Starting at the line below that contains "minimum throughput over" and ending at the line that contains "For example, let", retype each line exactly as it stands, but omit the pictures.

* Plain-text document sources:
═══
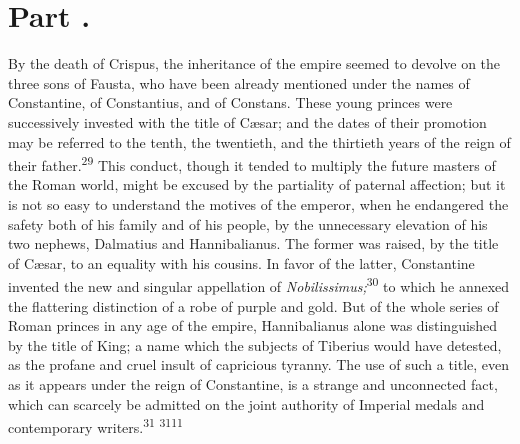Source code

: 



\section{Part \thesection.}

By the death of Crispus, the inheritance of the empire seemed to
devolve on the three sons of Fausta, who have been already
mentioned under the names of Constantine, of Constantius, and of
Constans. These young princes were successively invested with the
title of Cæsar; and the dates of their promotion may be referred
to the tenth, the twentieth, and the thirtieth years of the reign
of their father.\textsuperscript{29} This conduct, though it tended to multiply
the future masters of the Roman world, might be excused by the
partiality of paternal affection; but it is not so easy to
understand the motives of the emperor, when he endangered the
safety both of his family and of his people, by the unnecessary
elevation of his two nephews, Dalmatius and Hannibalianus. The
former was raised, by the title of Cæsar, to an equality with his
cousins. In favor of the latter, Constantine invented the new and
singular appellation of \textit{Nobilissimus;}\textsuperscript{30} to which he annexed
the flattering distinction of a robe of purple and gold. But of
the whole series of Roman princes in any age of the empire,
Hannibalianus alone was distinguished by the title of King; a
name which the subjects of Tiberius would have detested, as the
profane and cruel insult of capricious tyranny. The use of such a
title, even as it appears under the reign of Constantine, is a
strange and unconnected fact, which can scarcely be admitted on
the joint authority of Imperial medals and contemporary writers.\textsuperscript{31} \textsuperscript{3111}

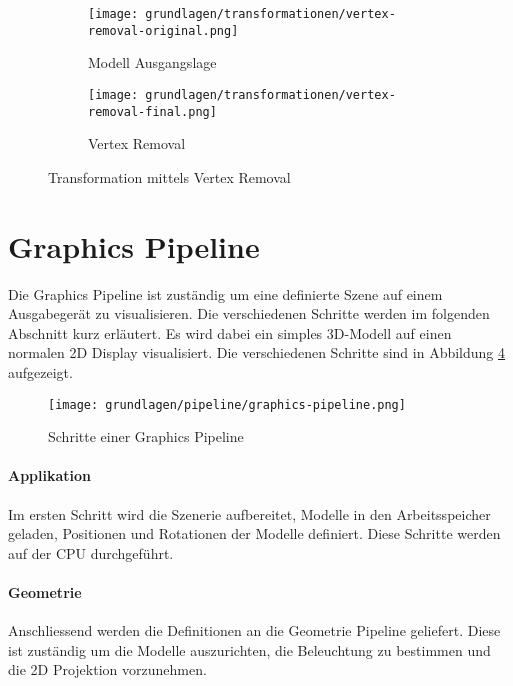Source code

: \begin{figure}[H]
  \centering
  \begin{subfigure}{.5\textwidth}
    \centering
    \texttt{[image: grundlagen/transformationen/vertex-removal-original.png]}
    \caption{Modell Ausgangslage}
    \label{fig:transformationVertexRemovalOriginal}
  \end{subfigure}%
  \begin{subfigure}{.5\textwidth}
    \centering
    \texttt{[image: grundlagen/transformationen/vertex-removal-final.png]}
    \caption{Vertex Removal}
    \label{fig:transformationVertexRemovalFinal}
  \end{subfigure}
  \caption{Transformation mittels Vertex Removal}
  \label{fig:transformationVertexRemoval}
\end{figure}

\section{Graphics Pipeline}
Die Graphics Pipeline ist zuständig um eine definierte Szene auf einem Ausgabegerät zu visualisieren. Die verschiedenen Schritte werden im folgenden Abschnitt kurz erläutert. Es wird dabei ein simples 3D-Modell auf einen normalen 2D Display visualisiert. Die verschiedenen Schritte sind in Abbildung \ref{fig:renderingPipelineOverview} aufgezeigt.

\begin{figure}[H]
  \centering
  \texttt{[image: grundlagen/pipeline/graphics-pipeline.png]}
  \caption{Schritte einer Graphics Pipeline}
  \label{fig:renderingPipelineOverview}
\end{figure}

\paragraph{Applikation}
Im ersten Schritt wird die Szenerie aufbereitet, Modelle in den Arbeitsspeicher geladen, Positionen und Rotationen der Modelle definiert. Diese Schritte werden auf der CPU durchgeführt.

\paragraph{Geometrie}
Anschliessend werden die Definitionen an die Geometrie Pipeline geliefert. Diese ist zuständig um die Modelle auszurichten, die Beleuchtung zu bestimmen und die 2D Projektion vorzunehmen.

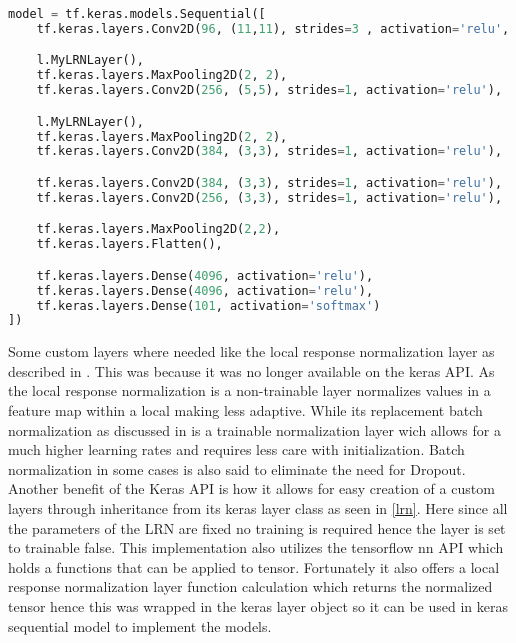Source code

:\begin{lstlisting}[language=Python, caption=Single Frame model implemetation, label=singleFrame]
model = tf.keras.models.Sequential([
    tf.keras.layers.Conv2D(96, (11,11), strides=3 , activation='relu', input_shape=(170, 170, 3)),

    l.MyLRNLayer(),
    tf.keras.layers.MaxPooling2D(2, 2),
    tf.keras.layers.Conv2D(256, (5,5), strides=1, activation='relu'),

    l.MyLRNLayer(),
    tf.keras.layers.MaxPooling2D(2, 2),
    tf.keras.layers.Conv2D(384, (3,3), strides=1, activation='relu'),

    tf.keras.layers.Conv2D(384, (3,3), strides=1, activation='relu'),
    tf.keras.layers.Conv2D(256, (3,3), strides=1, activation='relu'),

    tf.keras.layers.MaxPooling2D(2,2),
    tf.keras.layers.Flatten(),

    tf.keras.layers.Dense(4096, activation='relu'),
    tf.keras.layers.Dense(4096, activation='relu'),
    tf.keras.layers.Dense(101, activation='softmax')
])
\end{lstlisting}

Some custom layers where needed like the local response normalization layer as described in \citep{NIPS2012_4824}. This was because it was no longer available on the keras API. As the local response normalization is a non-trainable layer normalizes values in a feature map within a local making less adaptive. While its replacement batch normalization as discussed in \citep{ioffe2015batch} is a trainable normalization layer wich allows for a much higher learning rates and requires less care with initialization. Batch normalization in some cases is also said to eliminate the need for Dropout. 
Another benefit of the Keras API is how it allows for easy creation of a custom layers through inheritance from its keras layer class as seen in \ref{lrn}. Here since all the parameters of the LRN are fixed no training is required hence the layer is set to trainable false.
This implementation also utilizes the tensorflow nn API which holds a functions that can be applied to tensor. Fortunately it also offers a local response normalization layer function calculation which returns the normalized tensor hence this was wrapped in the keras layer object so it can be used in  keras sequential model to implement the models.

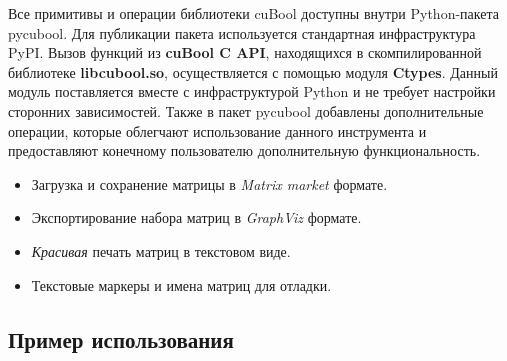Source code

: Все примитивы и операции библиотеки cuBool доступны внутри Python-пакета pycubool.
Для публикации пакета используется стандартная инфраструктура PyPI.
Вызов функций из \textbf{cuBool C API}, находящихся в скомпилированной библиотеке \textbf{libcubool.so}, осуществляется с помощью модуля \textbf{Ctypes}. 
Данный модуль поставляется вместе с инфраструктурой Python и не требует настройки сторонних зависимостей. 
Также в пакет pycubool добавлены дополнительные операции, которые облегчают использование данного инструмента и предоставляют конечному пользователю дополнительную функциональность.

\begin{itemize}[noitemsep,topsep=0pt,parsep=0pt,partopsep=0pt]
    \item Загрузка и сохранение матрицы в \textit{Matrix market} формате.
    \item Экспортирование набора матриц в \textit{GraphViz} формате.
    \item \textit{Красивая} печать матриц в текстовом виде.
    \item Текстовые маркеры и имена матриц для отладки.
\end{itemize}

\subsection{Пример использования}



\lstset{style=codelistingstyle}

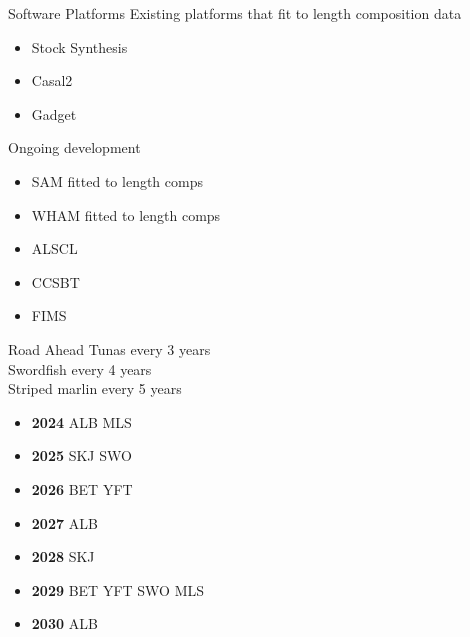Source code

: \documentclass[aspectratio=169]{beamer}
\begin{document}

\begin{frame}{Software Platforms}\small
  Existing platforms that fit to length composition data
  \begin{itemize}
    \item[] Stock Synthesis\\[-1ex]
    \item[] Casal2\\[-1ex]
    \item[] Gadget\\[5ex]
  \end{itemize}
  Ongoing development
  \begin{itemize}
    \item[] SAM fitted to length comps \\[-1ex]
    \item[] WHAM fitted to length comps \\[-1ex]
    \item[] ALSCL \\[-1ex]
    \item[] CCSBT \\[-1ex]
    \item[] FIMS 
  \end{itemize}
\end{frame}


\begin{frame}{Road Ahead}\small
  Tunas every 3 years\\[0.5ex]
  Swordfish every 4 years\\[0.5ex]
  Striped marlin every 5 years\\[2ex]
  \begin{itemize}
    \item[] {\bf 2024} ALB MLS\\[-1ex]
    \item[] {\bf 2025} SKJ SWO\\[-1ex]
    \item[] {\bf 2026} BET YFT\\[-1ex]
    \item[] {\bf 2027} ALB\\[-1ex]
    \item[] {\bf 2028} SKJ\\[-1ex]
    \item[] {\bf 2029} BET YFT SWO MLS\\[-1ex]
    \item[] {\bf 2030} ALB
  \end{itemize}
\end{frame}
\end{document}
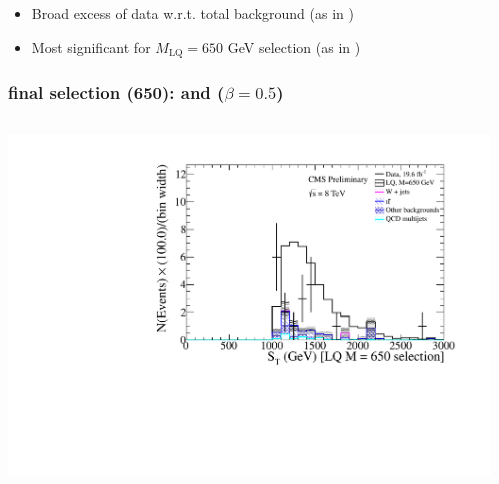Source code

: \documentclass[bigger]{beamer}
\begin{document}
\begin{frame}
{
}%
\label{sec-3-4-1-2}

\begin{itemize}
\item Broad excess of data w.r.t. total background (as in \eejj)
\item Most significant for $M_{\text{LQ}} = 650$ GeV selection (as in \eejj)
\end{itemize}
\end{frame}
\begin{frame}
\frametitle{\enujj final selection (650): \ST and \mej ($\beta = 0.5$)}
\label{sec-3-4-2}
\begin{columns}
\begin{column}{0.6\textwidth}
\label{sec-3-4-2-1}

\centering
\ST
\includegraphics[width=\textwidth]{fig/enu/finalSelection/sT_LQ650_enujj.pdf}
\end{column}
\begin{column}{0.6\textwidth}
\label{sec-3-4-2-2}


\end{column}
\end{columns}
\end{frame}
\end{document}

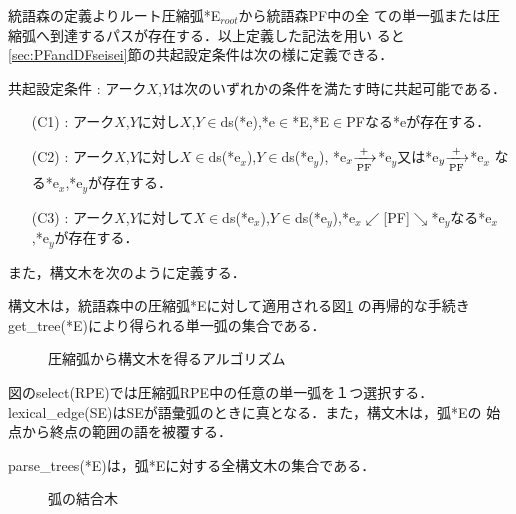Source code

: {\mynoindent}統語森の定義よりルート圧縮弧*E$_{root}$から統語森PF中の全
ての単一弧または圧縮弧へ到達するパスが存在する．以上定義した記法を用い
ると\ref{sec:PFandDFseisei}節の共起設定条件は次の様に定義できる．

\begin{definition}
共起設定条件 : アーク$X$,$Y$は次のいずれかの条件を満たす時に共起可能である．
\begin{itemize}
\item[(C1)] : アーク$X$,$Y$に対し$X$,$Y{\in}$ds(*e),*e${\in}$*E,*E${\in}$PFなる*eが存在する．
\item[(C2)] : アーク$X$,$Y$に対し$X{\in}$ds(*e$_x$),$Y{\in}$ds(*e$_y$),
*e$_x{\xrightarrow[{\rm PF}]{{\tiny +}}}$*e$_y$又は*e$_y{\xrightarrow[{\rm PF}]{{\tiny +}}}$*e$_x$
なる*e$_x$,*e$_y$が存在する．
\item[(C3)] : アーク$X$,$Y$に対して$X{\in}$ds(*e$_x$),$Y{\in}$ds(*e$_y$),*e$_x{\swarrow}${\tiny [PF]}${\searrow}$*e$_y$なる*e$_x$,*e$_y$が存在する．
\end{itemize}
\end{definition}


{\mynoindent}また，構文木を次のように定義する．
\begin{definition}
構文木は，統語森中の圧縮弧*Eに対して適用される図\ref{fig:get_parse_tree} 
の再帰的な手続きget\_tree(*E)により得られる単一弧の集合である．
\end{definition}
\clearpage

    \clearpage
\begin{figure}[t]
 \begin{center}
 \end{center}
\myfiglabelskip
\myfiglabelskippre
\caption{圧縮弧から構文木を得るアルゴリズム}
\myfiglabelskippost
\label{fig:get_parse_tree}
\end{figure}

図のselect(RPE)では圧縮弧RPE中の任意の単一弧を１つ選択する．
lexical\_edge(SE)はSEが語彙弧のときに真となる．また，構文木は，弧*Eの
始点から終点の範囲の語を被覆する．

\begin{definition}
parse\_trees(*E)は，弧*Eに対する全構文木の集合である．
\end{definition}

\begin{figure}[b]
\myfigskiptop
 \begin{center}
 \end{center}
\myfiglabelskip
\myfiglabelskippre
\caption{弧の結合木}
\label{fig:EdgeCombinationTree}
\myfiglabelskippost
\end{figure}


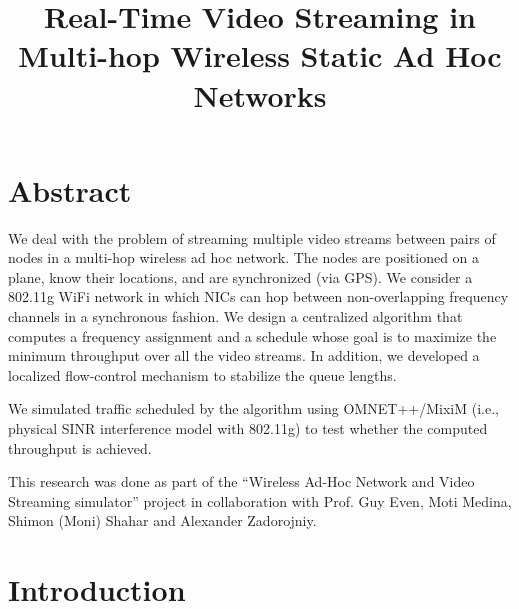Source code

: \documentclass[12pt,oneside,english,a4paper]{book}
\theoremstyle{plain}
\theoremstyle{definition}
\theoremstyle{Theorem}
\theoremstyle{plain}
\newenvironment{proof sketch}[1]{\noindent {\emph{Proof sketch of #1:}}}{\hfill \qed}
\begin{document}
\title{Real-Time Video Streaming in Multi-hop Wireless Static Ad Hoc Networks}






\setcounter{page}{1}
\chapter*{Abstract}
  We deal with the problem of streaming multiple video streams between
  pairs of nodes in a multi-hop wireless ad hoc network.  The nodes
  are positioned on a plane, know their locations, and are
  synchronized (via GPS). We consider a 802.11g WiFi network in which
  NICs can hop between non-overlapping frequency channels in a
  synchronous fashion. We design a centralized algorithm that computes
  a frequency assignment and a schedule whose goal is to maximize the
  minimum throughput over all the video streams.  In addition, we
  developed a localized flow-control mechanism to stabilize the queue
  lengths.

  We simulated traffic scheduled by the algorithm using OMNET++/MixiM
  (i.e., physical SINR interference model with 802.11g) to test
  whether the computed throughput is achieved.
  
\newpage
This research was done as part of the ``Wireless Ad-Hoc Network and Video Streaming simulator'' project in collaboration with Prof. Guy Even, Moti Medina, Shimon (Moni) Shahar and Alexander Zadorojniy.

\tableofcontents{}
\listoffigures{}
\listoftables{}

\newpage
{}
\setcounter{page}{1}
\chapter{Introduction}
\end{document}
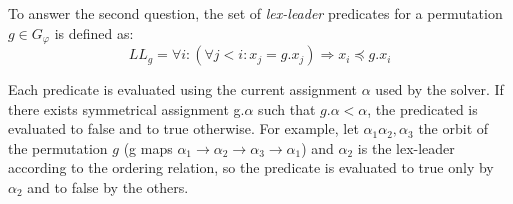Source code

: %

To answer the second question, the set of \textit{lex-leader} predicates for a permutation $g \in G_\varphi$ is defined as:
$$LL_g = \forall i : (\forall j < i : x_j = g.x_j) \Rightarrow  x_i \preceq g.x_i$$


Each predicate is evaluated using the current assignment $\alpha$ used by the solver. 
If there exists symmetrical assignment g.$\alpha$ such that $g.\alpha < \alpha$, the predicated is evaluated to false and 
to true otherwise.
For example, let $\alpha_1 \alpha_2, \alpha_3$ the orbit of the permutation $g$ 
(g maps $\alpha_1 \rightarrow \alpha_2 \rightarrow \alpha_3 \rightarrow \alpha_1$) and $\alpha_2$ is the lex-leader 
according to the ordering relation, so the predicate is evaluated to true only by $\alpha_2$ and to false by the others.












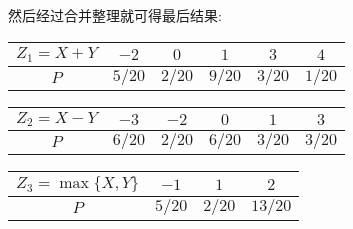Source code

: \begin{example}
\begin{solution}
   		然后经过合并整理就可得最后结果:
   		\begin{center}
   			\begin{tabular}{c|ccccc}
   				\hline
   				$Z_1=X+Y$ & $-2$ & $0$ & $1$ & $3$ & $4$\\
   				\hline
   				$P$ & $5/20$ & $2/20$ & $9/20$ & $3/20$ & $1/20$\\
   				\hline
   			\end{tabular}
   		\end{center}
   	    \begin{center}
   	    	\begin{tabular}{c|ccccc}
   	    		\hline
   	    		$Z_2=X-Y$ & $-3$ & $-2$ & $0$ & $1$ & $3$\\
   	    		\hline
   	    		$P$ & $6/20$ & $2/20$ & $6/20$ & $3/20$ & $3/20$\\
   	    		\hline
   	    	\end{tabular}
   	    \end{center}
       \begin{center}
       	\begin{tabular}{c|ccc}
       		\hline
       		$Z_3=\max\{X,Y\}$ & $-1$ & $1$ & $2$\\
       		\hline
       		$P$ & $5/20$ &  $2/20$ & $13/20$\\
       		\hline
       	\end{tabular}
       \end{center}
   	\end{solution}
   \end{example}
═══
* Response box:
  minimum throughput over all the video streams.  In addition, we
  developed a localized flow-control mechanism to stabilize the queue
  lengths.

  We simulated traffic scheduled by the algorithm using OMNET++/MixiM
  (i.e., physical SINR interference model with 802.11g) to test
  whether the computed throughput is achieved.
  
\newpage
This research was done as part of the ``Wireless Ad-Hoc Network and Video Streaming simulator'' project in collaboration with Prof. Guy Even, Moti Medina, Shimon (Moni) Shahar and Alexander Zadorojniy.

\tableofcontents{}
\listoffigures{}
\listoftables{}

\newpage
{}
\setcounter{page}{1}
\chapter{Introduction}
\end{document}
Source code

: %

To answer the second question, the set of \textit{lex-leader} predicates for a permutation $g \in G_\varphi$ is defined as:
$$LL_g = \forall i : (\forall j < i : x_j = g.x_j) \Rightarrow  x_i \preceq g.x_i$$


Each predicate is evaluated using the current assignment $\alpha$ used by the solver. 
If there exists symmetrical assignment g.$\alpha$ such that $g.\alpha < \alpha$, the predicated is evaluated to false and 
to true otherwise.
For example, let $\alpha_1 \alpha_2, \alpha_3$ the orbit of the permutation $g$ 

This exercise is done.